Sometimes writing is the only way for me to get out certain feelings. This week has been hard, I have not been a happy Cams...my roommates can probably testify. I have so much feeling inside of me, but it doesn't come out. I don't know how to let it out, even though I want it to come out. I am not strong. Despite all things I am the weakest person I know. I say this because instead of facing my worst reality I hide from it, I deny it, I bottle it up and throw it out to sea for someone else to deal with. I don't like how I am, I don't like what I have become, I don't like that I don't feel. I long for the time when I was my best self, when I knew what I wanted in life, and I knew how I was going to achieve it. I have made life too complicated.

I am a happy person, I would not have it any other way. I love being happy and I consciously choose to be happy every morning. There are times in my life where I just want to give up my pride and my selfishness and reach out to others who know and understand me for who I am. There are very few people in my life who know my true feelings on different topics. Come to think of it I don't know that anyone really does, not even myself.

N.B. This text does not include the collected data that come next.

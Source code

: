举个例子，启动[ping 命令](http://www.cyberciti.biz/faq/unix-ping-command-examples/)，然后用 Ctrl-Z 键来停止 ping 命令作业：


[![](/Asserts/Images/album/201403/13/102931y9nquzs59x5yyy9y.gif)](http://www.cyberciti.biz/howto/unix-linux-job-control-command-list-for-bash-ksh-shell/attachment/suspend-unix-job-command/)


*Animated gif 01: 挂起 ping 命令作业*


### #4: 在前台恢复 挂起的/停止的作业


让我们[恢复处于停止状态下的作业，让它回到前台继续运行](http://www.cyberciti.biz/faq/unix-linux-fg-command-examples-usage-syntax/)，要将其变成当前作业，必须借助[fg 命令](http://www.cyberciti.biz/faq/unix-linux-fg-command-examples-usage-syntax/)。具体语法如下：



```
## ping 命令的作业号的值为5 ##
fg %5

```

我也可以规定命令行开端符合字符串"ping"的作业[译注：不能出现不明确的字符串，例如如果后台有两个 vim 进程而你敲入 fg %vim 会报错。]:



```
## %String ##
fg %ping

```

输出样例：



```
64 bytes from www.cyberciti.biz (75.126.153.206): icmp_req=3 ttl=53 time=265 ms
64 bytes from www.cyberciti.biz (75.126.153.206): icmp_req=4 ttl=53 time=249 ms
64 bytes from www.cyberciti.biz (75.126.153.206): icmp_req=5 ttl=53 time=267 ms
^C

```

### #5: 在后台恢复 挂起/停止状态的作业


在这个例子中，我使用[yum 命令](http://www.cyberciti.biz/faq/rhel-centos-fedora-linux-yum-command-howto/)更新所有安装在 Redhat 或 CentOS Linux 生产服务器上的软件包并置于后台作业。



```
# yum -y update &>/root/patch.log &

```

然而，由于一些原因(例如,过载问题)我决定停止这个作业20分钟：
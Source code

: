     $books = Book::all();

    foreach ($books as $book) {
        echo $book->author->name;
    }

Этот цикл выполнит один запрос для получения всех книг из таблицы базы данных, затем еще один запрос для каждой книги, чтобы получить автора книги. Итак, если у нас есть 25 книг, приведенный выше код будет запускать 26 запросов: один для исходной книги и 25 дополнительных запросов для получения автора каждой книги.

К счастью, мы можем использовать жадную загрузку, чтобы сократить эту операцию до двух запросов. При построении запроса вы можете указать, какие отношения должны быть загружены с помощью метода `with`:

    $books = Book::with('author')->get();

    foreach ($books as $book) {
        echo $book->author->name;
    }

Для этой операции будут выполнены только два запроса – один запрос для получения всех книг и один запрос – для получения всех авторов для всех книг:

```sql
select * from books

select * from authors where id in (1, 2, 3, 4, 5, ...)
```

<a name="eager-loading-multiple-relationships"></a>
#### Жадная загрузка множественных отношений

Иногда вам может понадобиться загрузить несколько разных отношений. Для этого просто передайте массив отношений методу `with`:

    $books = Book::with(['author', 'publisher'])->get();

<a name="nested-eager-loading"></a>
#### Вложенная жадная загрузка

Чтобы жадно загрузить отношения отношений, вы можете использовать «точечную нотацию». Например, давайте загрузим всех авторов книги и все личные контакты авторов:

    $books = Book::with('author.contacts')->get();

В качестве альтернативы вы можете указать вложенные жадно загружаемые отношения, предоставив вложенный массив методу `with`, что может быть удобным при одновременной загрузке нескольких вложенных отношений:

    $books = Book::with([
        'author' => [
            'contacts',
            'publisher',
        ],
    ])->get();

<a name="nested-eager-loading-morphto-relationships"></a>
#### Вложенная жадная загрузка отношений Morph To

I am very easily entertained. I like to think that it is one of my more redeeming qualities. I find joy in just about every situation. Life makes me happy, death also makes me happy. I, unlike many people, have a great acceptance of death. As a child I would often find myself thinking about death and how weird it would be to not be living. All I know is life. There is something intriguing about the unknown and how it is going to all work. How am I going to know what death is like if I am not living and thinking and knowing. I was reading in Moses with my roommates last week, and there is something so mind boggling about being in the presence of God and to be able to have full knowledge about this life and of the heavens. How would it have been to be Moses and to have seen all of the expansive things he had, and then come back down to his life and realize that what he saw was incomprehensible to his mortal mind.

Maybe that is why he was taken. Maybe he had acquired all the knowledge that his mortal mind could handle and in order to understand the things that he was trying to understand he had to be taken into the presence of God. I know when someone is taken that we tend to let our minds settle on the positive things and to justify it so that we can move on with our lives. The ever so popular "he was taken to be a missionary on the other side" is one I hear most often. There is a good chance that it is indeed true, but it still doesn't make me not hurt. I think there was still much I could have learned from him, and I also think that I could have taught him a few things. These things only happen to other people, not to me. I am going to clean my room now.